╭──
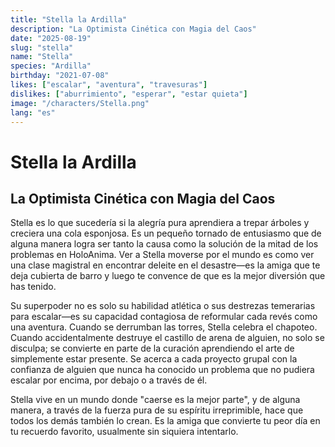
 ```yaml
---
title: "Stella la Ardilla"
description: "La Optimista Cinética con Magia del Caos"
date: "2025-08-19"
slug: "stella"
name: "Stella"
species: "Ardilla"
birthday: "2021-07-08"
likes: ["escalar", "aventura", "travesuras"]
dislikes: ["aburrimiento", "esperar", "estar quieta"]
image: "/characters/Stella.png"
lang: "es"
---
```


# Stella la Ardilla
## La Optimista Cinética con Magia del Caos

Stella es lo que sucedería si la alegría pura aprendiera a trepar árboles y creciera una cola esponjosa. Es un pequeño tornado de entusiasmo que de alguna manera logra ser tanto la causa como la solución de la mitad de los problemas en HoloAnima. Ver a Stella moverse por el mundo es como ver una clase magistral en encontrar deleite en el desastre—es la amiga que te deja cubierta de barro y luego te convence de que es la mejor diversión que has tenido.

Su superpoder no es solo su habilidad atlética o sus destrezas temerarias para escalar—es su capacidad contagiosa de reformular cada revés como una aventura. Cuando se derrumban las torres, Stella celebra el chapoteo. Cuando accidentalmente destruye el castillo de arena de alguien, no solo se disculpa; se convierte en parte de la curación aprendiendo el arte de simplemente estar presente. Se acerca a cada proyecto grupal con la confianza de alguien que nunca ha conocido un problema que no pudiera escalar por encima, por debajo o a través de él.

Stella vive en un mundo donde "caerse es la mejor parte", y de alguna manera, a través de la fuerza pura de su espíritu irreprimible, hace que todos los demás también lo crean. Es la amiga que convierte tu peor día en tu recuerdo favorito, usualmente sin siquiera intentarlo.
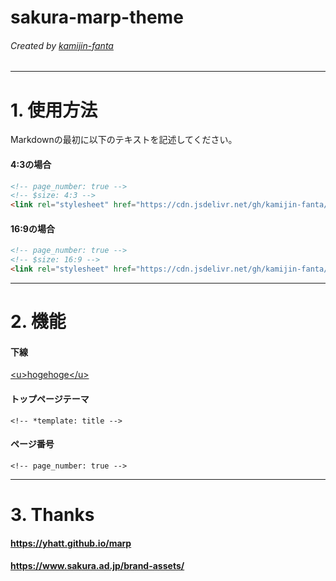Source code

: <!-- page_number: true -->
<!-- $size: 16:9 -->
<!-- $size: 4:3 -->
<link rel="stylesheet" href="https://cdn.jsdelivr.net/gh/kamijin-fanta/sakura-marp-theme@master/style.css">

<!-- *template: title -->

# sakura-marp-theme

###### Created by [kamijin-fanta](https://github.com/kamijin-fanta)

---

# 1. 使用方法

Markdownの最初に以下のテキストを記述してください。

#### 4:3の場合

```md
<!-- page_number: true -->
<!-- $size: 4:3 -->
<link rel="stylesheet" href="https://cdn.jsdelivr.net/gh/kamijin-fanta/sakura-marp-theme@master/style.css">
```

#### 16:9の場合

```md
<!-- page_number: true -->
<!-- $size: 16:9 -->
<link rel="stylesheet" href="https://cdn.jsdelivr.net/gh/kamijin-fanta/sakura-marp-theme@master/style.css">
```

---

# 2. 機能

#### 下線

<u>&lt;u&gt;hogehoge&lt;/u&gt;</u>

#### トップページテーマ

```
<!-- *template: title -->
```

#### ページ番号

```
<!-- page_number: true -->
```

---

# 3. Thanks

#### https://yhatt.github.io/marp
#### https://www.sakura.ad.jp/brand-assets/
╰──
## Exercise:
Lines containing the word "Magia" must all be returned from the material above.

## Finished task:
description: "La Optimista Cinética con Magia del Caos"
## La Optimista Cinética con Magia del Caos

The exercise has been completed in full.